(Excerpted data Opens)

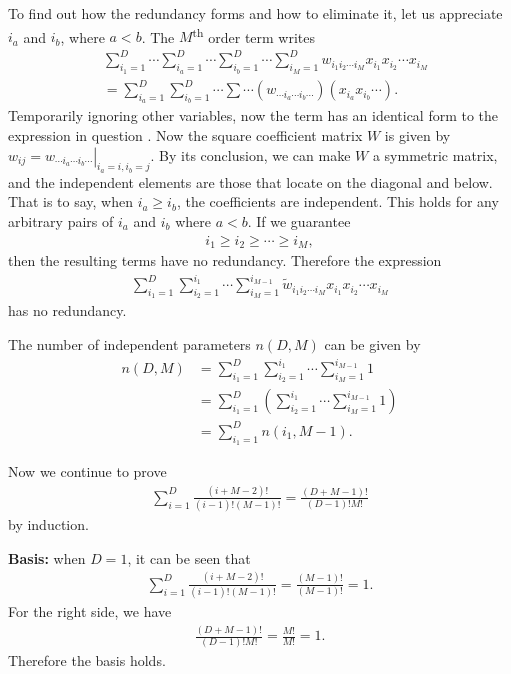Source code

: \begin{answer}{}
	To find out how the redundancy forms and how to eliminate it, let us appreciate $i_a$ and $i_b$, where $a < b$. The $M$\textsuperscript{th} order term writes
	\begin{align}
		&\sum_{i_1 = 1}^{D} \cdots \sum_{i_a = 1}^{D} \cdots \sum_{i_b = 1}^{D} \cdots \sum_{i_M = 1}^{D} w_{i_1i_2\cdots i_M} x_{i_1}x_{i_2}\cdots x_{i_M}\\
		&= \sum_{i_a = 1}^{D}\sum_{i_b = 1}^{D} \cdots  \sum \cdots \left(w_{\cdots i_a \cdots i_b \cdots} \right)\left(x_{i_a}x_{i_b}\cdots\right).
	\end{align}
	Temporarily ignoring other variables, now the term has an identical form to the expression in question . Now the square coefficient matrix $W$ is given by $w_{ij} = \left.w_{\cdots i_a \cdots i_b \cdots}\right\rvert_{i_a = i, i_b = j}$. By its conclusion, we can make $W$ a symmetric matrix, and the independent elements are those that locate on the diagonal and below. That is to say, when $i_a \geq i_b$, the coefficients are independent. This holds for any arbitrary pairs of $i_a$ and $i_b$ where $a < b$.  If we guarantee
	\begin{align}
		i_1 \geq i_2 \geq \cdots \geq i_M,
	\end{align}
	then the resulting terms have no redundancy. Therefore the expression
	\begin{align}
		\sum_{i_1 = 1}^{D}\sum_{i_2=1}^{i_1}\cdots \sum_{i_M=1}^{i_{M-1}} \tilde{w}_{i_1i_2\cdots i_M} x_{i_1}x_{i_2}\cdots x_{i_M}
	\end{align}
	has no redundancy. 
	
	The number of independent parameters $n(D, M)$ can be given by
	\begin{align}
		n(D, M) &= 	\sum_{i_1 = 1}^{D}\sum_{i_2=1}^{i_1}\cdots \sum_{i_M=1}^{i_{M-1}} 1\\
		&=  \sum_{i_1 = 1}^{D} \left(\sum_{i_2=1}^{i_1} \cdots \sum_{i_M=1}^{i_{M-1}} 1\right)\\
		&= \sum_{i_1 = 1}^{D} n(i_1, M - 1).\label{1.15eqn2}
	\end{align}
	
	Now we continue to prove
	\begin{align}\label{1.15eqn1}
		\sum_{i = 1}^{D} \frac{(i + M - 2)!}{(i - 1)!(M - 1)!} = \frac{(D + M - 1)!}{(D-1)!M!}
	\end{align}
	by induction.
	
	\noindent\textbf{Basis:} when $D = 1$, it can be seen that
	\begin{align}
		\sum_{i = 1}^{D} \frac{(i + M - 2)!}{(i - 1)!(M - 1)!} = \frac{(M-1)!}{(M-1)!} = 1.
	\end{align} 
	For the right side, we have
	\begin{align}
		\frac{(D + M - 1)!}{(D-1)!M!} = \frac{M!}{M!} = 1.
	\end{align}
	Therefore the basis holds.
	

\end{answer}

(Excerpted data Closes)

> **Goal of the exercise**
Each line above with the word "that" needs to be copied.

> **Reply**
	Temporarily ignoring other variables, now the term has an identical form to the expression in question . Now the square coefficient matrix $W$ is given by $w_{ij} = \left.w_{\cdots i_a \cdots i_b \cdots}\right\rvert_{i_a = i, i_b = j}$. By its conclusion, we can make $W$ a symmetric matrix, and the independent elements are those that locate on the diagonal and below. That is to say, when $i_a \geq i_b$, the coefficients are independent. This holds for any arbitrary pairs of $i_a$ and $i_b$ where $a < b$.  If we guarantee
	\noindent\textbf{Basis:} when $D = 1$, it can be seen that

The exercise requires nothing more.